EXERCISE REQUIREMENTS
The answer must be every entry, given again word for word.

SUPPLIED ENTRIES
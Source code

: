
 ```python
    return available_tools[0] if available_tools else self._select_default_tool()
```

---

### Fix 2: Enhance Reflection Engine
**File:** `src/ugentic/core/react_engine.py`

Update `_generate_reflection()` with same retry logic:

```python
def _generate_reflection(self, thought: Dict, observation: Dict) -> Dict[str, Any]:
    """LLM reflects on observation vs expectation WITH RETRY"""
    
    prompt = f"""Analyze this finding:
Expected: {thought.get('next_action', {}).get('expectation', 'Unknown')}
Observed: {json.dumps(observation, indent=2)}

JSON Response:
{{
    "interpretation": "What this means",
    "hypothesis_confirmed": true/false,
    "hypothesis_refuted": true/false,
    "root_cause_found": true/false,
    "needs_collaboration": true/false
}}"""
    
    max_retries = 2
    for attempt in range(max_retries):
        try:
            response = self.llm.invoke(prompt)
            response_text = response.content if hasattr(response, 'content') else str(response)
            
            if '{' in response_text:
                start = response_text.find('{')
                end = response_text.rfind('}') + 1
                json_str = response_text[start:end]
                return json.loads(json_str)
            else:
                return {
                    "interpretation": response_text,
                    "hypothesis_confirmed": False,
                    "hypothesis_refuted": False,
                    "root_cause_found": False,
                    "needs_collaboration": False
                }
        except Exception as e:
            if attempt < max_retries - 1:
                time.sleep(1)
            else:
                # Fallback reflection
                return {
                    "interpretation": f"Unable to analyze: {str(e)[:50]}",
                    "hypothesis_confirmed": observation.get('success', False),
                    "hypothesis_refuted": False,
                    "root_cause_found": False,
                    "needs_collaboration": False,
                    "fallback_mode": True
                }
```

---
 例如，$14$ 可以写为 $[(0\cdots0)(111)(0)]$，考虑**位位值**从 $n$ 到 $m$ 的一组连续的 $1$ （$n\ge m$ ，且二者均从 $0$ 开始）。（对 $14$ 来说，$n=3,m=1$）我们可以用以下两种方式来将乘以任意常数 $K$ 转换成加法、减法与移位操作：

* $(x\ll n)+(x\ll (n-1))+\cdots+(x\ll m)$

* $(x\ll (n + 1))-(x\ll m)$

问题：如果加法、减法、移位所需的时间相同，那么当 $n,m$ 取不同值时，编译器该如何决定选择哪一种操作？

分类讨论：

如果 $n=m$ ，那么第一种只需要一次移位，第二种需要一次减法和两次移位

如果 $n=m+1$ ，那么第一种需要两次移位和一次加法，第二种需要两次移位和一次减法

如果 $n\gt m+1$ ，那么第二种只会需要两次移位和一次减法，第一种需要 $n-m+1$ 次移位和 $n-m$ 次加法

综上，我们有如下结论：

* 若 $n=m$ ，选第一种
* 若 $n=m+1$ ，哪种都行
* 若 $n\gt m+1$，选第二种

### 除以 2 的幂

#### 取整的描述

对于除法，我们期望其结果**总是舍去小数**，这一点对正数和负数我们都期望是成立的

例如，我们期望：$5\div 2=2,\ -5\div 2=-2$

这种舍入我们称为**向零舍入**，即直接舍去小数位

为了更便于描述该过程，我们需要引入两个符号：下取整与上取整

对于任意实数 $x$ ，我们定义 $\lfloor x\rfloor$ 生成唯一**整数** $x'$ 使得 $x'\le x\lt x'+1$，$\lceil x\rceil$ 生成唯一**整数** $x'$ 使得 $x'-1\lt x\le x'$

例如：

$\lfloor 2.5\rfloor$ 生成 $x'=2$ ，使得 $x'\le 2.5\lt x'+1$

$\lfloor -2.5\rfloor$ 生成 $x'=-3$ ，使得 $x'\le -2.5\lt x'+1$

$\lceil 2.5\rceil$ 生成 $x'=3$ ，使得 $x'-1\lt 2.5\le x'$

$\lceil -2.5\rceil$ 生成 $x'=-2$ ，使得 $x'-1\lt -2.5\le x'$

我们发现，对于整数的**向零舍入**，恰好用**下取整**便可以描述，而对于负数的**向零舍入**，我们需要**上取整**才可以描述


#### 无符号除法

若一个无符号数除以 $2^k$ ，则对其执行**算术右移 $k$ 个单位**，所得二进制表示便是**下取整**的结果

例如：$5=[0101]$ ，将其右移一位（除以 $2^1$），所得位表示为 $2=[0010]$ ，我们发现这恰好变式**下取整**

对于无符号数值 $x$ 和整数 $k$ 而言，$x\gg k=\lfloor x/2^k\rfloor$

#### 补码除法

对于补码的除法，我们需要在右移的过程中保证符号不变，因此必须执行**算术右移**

SOLUTION FOR THIS PROBLEM
Source code

:
 ```python
    return available_tools[0] if available_tools else self._select_default_tool()
```

---

### Fix 2: Enhance Reflection Engine
**File:** `src/ugentic/core/react_engine.py`

Update `_generate_reflection()` with same retry logic:

```python
def _generate_reflection(self, thought: Dict, observation: Dict) -> Dict[str, Any]:
    """LLM reflects on observation vs expectation WITH RETRY"""
    
    prompt = f"""Analyze this finding:
Expected: {thought.get('next_action', {}).get('expectation', 'Unknown')}
Observed: {json.dumps(observation, indent=2)}

JSON Response:
{{
    "interpretation": "What this means",
    "hypothesis_confirmed": true/false,
    "hypothesis_refuted": true/false,
    "root_cause_found": true/false,
    "needs_collaboration": true/false
}}"""
    
    max_retries = 2
    for attempt in range(max_retries):
        try:
            response = self.llm.invoke(prompt)
            response_text = response.content if hasattr(response, 'content') else str(response)
            
            if '{' in response_text:
                start = response_text.find('{')
                end = response_text.rfind('}') + 1
                json_str = response_text[start:end]
                return json.loads(json_str)
            else:
                return {
                    "interpretation": response_text,
                    "hypothesis_confirmed": False,
                    "hypothesis_refuted": False,
                    "root_cause_found": False,
                    "needs_collaboration": False
                }
        except Exception as e:
            if attempt < max_retries - 1:
                time.sleep(1)
            else:
                # Fallback reflection
                return {
                    "interpretation": f"Unable to analyze: {str(e)[:50]}",
                    "hypothesis_confirmed": observation.get('success', False),
                    "hypothesis_refuted": False,
                    "root_cause_found": False,
                    "needs_collaboration": False,
                    "fallback_mode": True
                }
```

---
 例如，$14$ 可以写为 $[(0\cdots0)(111)(0)]$，考虑**位位值**从 $n$ 到 $m$ 的一组连续的 $1$ （$n\ge m$ ，且二者均从 $0$ 开始）。（对 $14$ 来说，$n=3,m=1$）我们可以用以下两种方式来将乘以任意常数 $K$ 转换成加法、减法与移位操作：

* $(x\ll n)+(x\ll (n-1))+\cdots+(x\ll m)$

* $(x\ll (n + 1))-(x\ll m)$

问题：如果加法、减法、移位所需的时间相同，那么当 $n,m$ 取不同值时，编译器该如何决定选择哪一种操作？

分类讨论：

如果 $n=m$ ，那么第一种只需要一次移位，第二种需要一次减法和两次移位

如果 $n=m+1$ ，那么第一种需要两次移位和一次加法，第二种需要两次移位和一次减法

如果 $n\gt m+1$ ，那么第二种只会需要两次移位和一次减法，第一种需要 $n-m+1$ 次移位和 $n-m$ 次加法

综上，我们有如下结论：

* 若 $n=m$ ，选第一种
* 若 $n=m+1$ ，哪种都行
* 若 $n\gt m+1$，选第二种

### 除以 2 的幂

#### 取整的描述

对于除法，我们期望其结果**总是舍去小数**，这一点对正数和负数我们都期望是成立的

例如，我们期望：$5\div 2=2,\ -5\div 2=-2$

这种舍入我们称为**向零舍入**，即直接舍去小数位

为了更便于描述该过程，我们需要引入两个符号：下取整与上取整

对于任意实数 $x$ ，我们定义 $\lfloor x\rfloor$ 生成唯一**整数** $x'$ 使得 $x'\le x\lt x'+1$，$\lceil x\rceil$ 生成唯一**整数** $x'$ 使得 $x'-1\lt x\le x'$

例如：

$\lfloor 2.5\rfloor$ 生成 $x'=2$ ，使得 $x'\le 2.5\lt x'+1$

$\lfloor -2.5\rfloor$ 生成 $x'=-3$ ，使得 $x'\le -2.5\lt x'+1$

$\lceil 2.5\rceil$ 生成 $x'=3$ ，使得 $x'-1\lt 2.5\le x'$

$\lceil -2.5\rceil$ 生成 $x'=-2$ ，使得 $x'-1\lt -2.5\le x'$

我们发现，对于整数的**向零舍入**，恰好用**下取整**便可以描述，而对于负数的**向零舍入**，我们需要**上取整**才可以描述


#### 无符号除法

若一个无符号数除以 $2^k$ ，则对其执行**算术右移 $k$ 个单位**，所得二进制表示便是**下取整**的结果

例如：$5=[0101]$ ，将其右移一位（除以 $2^1$），所得位表示为 $2=[0010]$ ，我们发现这恰好变式**下取整**

对于无符号数值 $x$ 和整数 $k$ 而言，$x\gg k=\lfloor x/2^k\rfloor$

#### 补码除法

对于补码的除法，我们需要在右移的过程中保证符号不变，因此必须执行**算术右移**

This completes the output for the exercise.